STRAIGHT FROM THE MIKE: Common Sense: Where art thou?
It seems like just yesterday that I can recall the community elders holding their regular summit gatherings to discuss current events. After robust discussions, no session concluded without one of them opining, “Common sense isn’t so common.”
We are confronted with this observation daily as we hear news reports of anything from a parent leaving the car running, or worst, leaving it running with an infant or Fido in the unlocked vehicle, as they run in to buy a lottery ticket or purchase some puff sticks.
Then there is the woman fueling the family car, on the phone, purse on the front seat, doors unlocked, with an open invitation to criminals to freely victimize them.
Let us not forget the unsuspecting person leaving a grocery store or the mall heading to their vehicle – in a zone and often on the phone – instead of looking over their shoulders. How does one spell ‘victim?
Finally, there is the late-night visits, or sometimes even the daytime trips to the ATM – an innocent person – failing to keep their head on a swivel – instead thinking they can obtain money from the machine and insert into their purse or wallet before a weapon can be placed to their back.
When does common sense make an appearance? In the all-important job of keeping ones self-safe, whose job is it? Even though we cannot stop crime from occurring, we should be doing everything we can to stay out of its way and preventing ourselves from becoming its next victim. Are you using your common sense to keep yourselves safe?
I would be remiss if I did not share an ode that sums up so profoundly where we are today. The author is unknown.
Obituary for Mr. Sense
Today, we mourn the passing of a beloved old friend, Mr. Common Sense.
Mr. Sense had been with us for many years. No one knows for sure how old he was since his birth records were long ago lost in bureaucratic red tape.
He will be remembered as having cultivated such valuable lessons as knowing when to come in out of the rain, why the early bird gets the worm, and that life isn’t fair.
Common Sense lived by simple, sound financial policies (don’t spend more than you earn) and reliable parenting strategies (adults, not kids, are in charge).
His health began to rapidly deteriorate when well intentioned but overbearing regulations were set in place.
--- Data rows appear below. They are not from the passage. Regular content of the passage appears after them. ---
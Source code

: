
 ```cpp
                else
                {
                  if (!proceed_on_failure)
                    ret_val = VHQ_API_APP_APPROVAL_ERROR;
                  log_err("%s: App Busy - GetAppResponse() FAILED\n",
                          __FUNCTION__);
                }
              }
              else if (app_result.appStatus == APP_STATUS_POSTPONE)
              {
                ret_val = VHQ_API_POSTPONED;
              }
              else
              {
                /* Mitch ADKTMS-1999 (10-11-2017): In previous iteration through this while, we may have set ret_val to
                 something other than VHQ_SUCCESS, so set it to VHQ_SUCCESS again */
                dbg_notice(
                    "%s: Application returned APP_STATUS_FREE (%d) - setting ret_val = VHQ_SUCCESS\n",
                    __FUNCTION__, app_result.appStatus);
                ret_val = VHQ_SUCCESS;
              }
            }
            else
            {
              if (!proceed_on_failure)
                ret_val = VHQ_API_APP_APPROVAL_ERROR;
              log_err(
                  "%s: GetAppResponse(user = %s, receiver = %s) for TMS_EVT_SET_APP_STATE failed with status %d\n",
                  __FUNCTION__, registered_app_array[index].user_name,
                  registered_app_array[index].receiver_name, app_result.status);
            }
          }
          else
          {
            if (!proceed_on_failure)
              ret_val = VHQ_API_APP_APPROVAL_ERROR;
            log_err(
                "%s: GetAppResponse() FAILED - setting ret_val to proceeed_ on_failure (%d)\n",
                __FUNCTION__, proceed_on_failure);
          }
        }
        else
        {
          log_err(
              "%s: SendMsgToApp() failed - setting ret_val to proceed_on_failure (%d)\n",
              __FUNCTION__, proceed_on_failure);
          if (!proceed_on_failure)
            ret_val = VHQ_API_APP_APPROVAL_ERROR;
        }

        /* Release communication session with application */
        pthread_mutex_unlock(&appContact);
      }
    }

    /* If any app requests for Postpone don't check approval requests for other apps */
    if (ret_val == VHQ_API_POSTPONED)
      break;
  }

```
Reports of a six-year-old boy charged with sexual harassment for kissing a classmate, teens suspended from school for using mouthwash after lunch; and a teacher fired for reprimanding an unruly student, only worsened his condition.
Mr. Sense declined even further when schools were required to get parental consent to administer aspirin to a student; but could not inform the parents when a student became pregnant and wanted to have an abortion.
Finally, Mr. Sense lost the will to live, as the Ten Commandments became contraband; churches became businesses; and criminals received better treatment than their victims.
Common Sense finally gave up the ghost after a woman failed to realize that a steaming cup of coffee was hot. She spilled a bit in her lap, and was awarded a huge settlement.
Common Sense was preceded in death by his parents, Truth and Trust; his wife, Discretion; his daughter, Responsibility; and his son, Reason.
He is survived by two stepbrothers, My Rights and Ima Whiner. Not many attended his funeral because so few realized he was gone.